Pós-graduada em pedagogia da cooperação e mãe de duas meninas, Beatriz, de 14 anos, e Joana, de 10, ela já está acostumada a participar de atividades de apoio entre os vizinhos. Assim, aproveitou a extensa lista de telefones e propôs a criação de um grupo de amparo à comunidade.
Mesmo em home office (é consultora de qualidade de vida), ela reserva tempo para planilhar todos os pedidos. Para se inscrever é preciso dizer o que a pessoa necessita mas também o que ela pode oferecer. E tem de tudo: apoiador para atividade física, para passear com os cachorros, para dar suporte psicológico, entre outros. As ações ainda não começaram porque ela está juntando quem pode ajudar quem em grupos específicos.
— O que não consegui ainda é comprar álcool em gel para quem precisa.
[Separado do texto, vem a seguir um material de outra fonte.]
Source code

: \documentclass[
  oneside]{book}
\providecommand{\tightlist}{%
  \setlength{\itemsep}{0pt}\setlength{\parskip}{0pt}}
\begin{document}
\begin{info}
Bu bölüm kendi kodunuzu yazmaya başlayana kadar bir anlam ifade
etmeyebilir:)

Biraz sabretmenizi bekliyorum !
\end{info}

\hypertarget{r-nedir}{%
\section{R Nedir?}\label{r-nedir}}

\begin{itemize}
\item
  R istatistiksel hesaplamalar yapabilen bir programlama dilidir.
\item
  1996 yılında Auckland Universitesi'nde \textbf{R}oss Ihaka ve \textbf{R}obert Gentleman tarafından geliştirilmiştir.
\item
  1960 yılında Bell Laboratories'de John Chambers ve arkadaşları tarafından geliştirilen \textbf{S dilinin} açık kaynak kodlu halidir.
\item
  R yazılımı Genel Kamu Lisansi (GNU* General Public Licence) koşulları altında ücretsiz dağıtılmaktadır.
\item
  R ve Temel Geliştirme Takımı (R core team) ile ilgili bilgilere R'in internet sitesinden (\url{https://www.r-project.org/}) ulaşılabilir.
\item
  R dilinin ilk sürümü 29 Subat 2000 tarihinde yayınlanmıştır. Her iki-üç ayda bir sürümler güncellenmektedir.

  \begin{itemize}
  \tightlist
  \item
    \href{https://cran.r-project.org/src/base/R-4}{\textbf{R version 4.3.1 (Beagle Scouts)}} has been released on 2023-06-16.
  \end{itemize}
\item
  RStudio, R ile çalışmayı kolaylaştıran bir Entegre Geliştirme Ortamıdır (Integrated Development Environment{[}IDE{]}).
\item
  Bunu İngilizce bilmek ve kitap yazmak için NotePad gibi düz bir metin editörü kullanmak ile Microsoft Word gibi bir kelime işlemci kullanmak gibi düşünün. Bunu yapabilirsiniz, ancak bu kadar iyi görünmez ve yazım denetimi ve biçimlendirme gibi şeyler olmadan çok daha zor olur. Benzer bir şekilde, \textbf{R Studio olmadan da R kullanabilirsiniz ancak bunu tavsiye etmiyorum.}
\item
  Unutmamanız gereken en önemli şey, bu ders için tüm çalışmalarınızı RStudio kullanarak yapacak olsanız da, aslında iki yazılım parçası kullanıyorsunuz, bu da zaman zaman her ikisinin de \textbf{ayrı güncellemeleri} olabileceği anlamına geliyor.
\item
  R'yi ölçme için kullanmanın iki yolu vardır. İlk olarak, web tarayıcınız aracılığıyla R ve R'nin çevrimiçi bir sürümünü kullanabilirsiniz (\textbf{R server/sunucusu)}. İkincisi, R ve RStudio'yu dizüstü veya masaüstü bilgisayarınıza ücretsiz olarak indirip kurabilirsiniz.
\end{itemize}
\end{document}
Está em falta porque as pessoas estão fazendo estoque sem pensar nos outros.
Esse é um dos comportamentos que mais incomodam Roberta Lima de Oliveira — que, entre suas iniciativas, está a de manter o salário de sua diarista, mesmo que ela não esteja trabalhando. Chegou a pedir para a síndica do seu prédio para rever o caso do porteiro, que é do grupo de risco, mas continua a cuidar do prédio, em Copacabana.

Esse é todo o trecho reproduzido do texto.